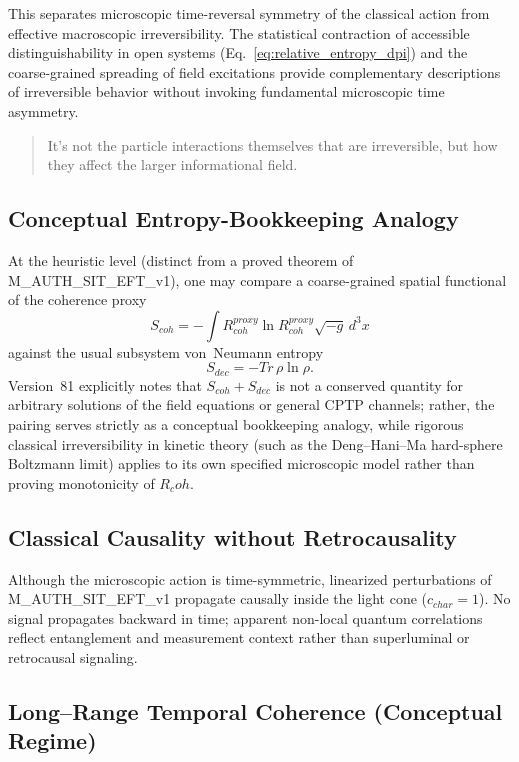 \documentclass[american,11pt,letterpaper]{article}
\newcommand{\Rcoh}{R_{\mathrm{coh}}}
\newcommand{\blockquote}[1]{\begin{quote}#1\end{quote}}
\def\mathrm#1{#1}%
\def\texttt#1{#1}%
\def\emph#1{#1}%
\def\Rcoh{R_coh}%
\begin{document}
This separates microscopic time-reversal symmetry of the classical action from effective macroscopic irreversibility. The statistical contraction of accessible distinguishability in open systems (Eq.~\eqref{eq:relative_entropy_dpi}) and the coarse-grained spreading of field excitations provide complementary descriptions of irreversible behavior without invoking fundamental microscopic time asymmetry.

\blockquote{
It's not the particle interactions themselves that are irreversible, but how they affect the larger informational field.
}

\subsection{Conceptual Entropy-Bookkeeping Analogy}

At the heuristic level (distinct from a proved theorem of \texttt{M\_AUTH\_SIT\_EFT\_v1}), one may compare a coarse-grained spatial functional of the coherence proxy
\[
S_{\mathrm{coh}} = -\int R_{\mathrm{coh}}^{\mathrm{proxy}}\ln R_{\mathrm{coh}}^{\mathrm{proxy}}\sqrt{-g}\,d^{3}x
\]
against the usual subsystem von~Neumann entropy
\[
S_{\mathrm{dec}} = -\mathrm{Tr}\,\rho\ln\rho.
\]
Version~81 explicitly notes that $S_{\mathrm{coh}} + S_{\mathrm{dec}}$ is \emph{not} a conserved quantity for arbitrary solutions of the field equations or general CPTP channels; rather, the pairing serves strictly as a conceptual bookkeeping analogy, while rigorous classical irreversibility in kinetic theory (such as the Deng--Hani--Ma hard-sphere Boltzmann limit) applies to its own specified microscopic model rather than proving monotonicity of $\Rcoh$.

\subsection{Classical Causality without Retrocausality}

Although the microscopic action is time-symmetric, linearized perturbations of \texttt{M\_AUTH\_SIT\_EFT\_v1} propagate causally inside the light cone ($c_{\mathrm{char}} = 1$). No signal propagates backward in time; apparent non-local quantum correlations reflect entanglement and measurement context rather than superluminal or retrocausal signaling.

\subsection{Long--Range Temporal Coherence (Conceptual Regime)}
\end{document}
_____
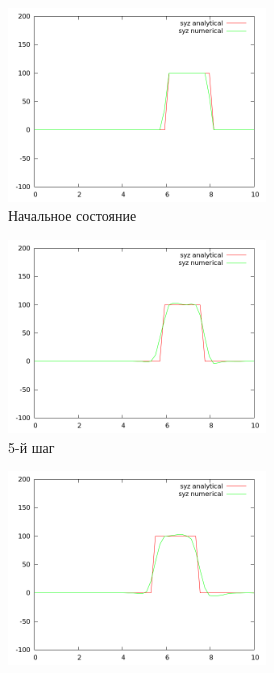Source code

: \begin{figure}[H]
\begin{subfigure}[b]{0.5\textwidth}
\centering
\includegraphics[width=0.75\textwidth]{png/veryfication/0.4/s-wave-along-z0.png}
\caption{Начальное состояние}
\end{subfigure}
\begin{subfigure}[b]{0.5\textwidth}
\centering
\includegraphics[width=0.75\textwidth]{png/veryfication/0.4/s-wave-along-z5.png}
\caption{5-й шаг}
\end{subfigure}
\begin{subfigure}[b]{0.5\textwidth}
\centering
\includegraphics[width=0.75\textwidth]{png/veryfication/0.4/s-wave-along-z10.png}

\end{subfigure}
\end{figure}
_____
- Work task: Write down how many lines in the data contain "mathrm". Add nothing else.

- Your response: 6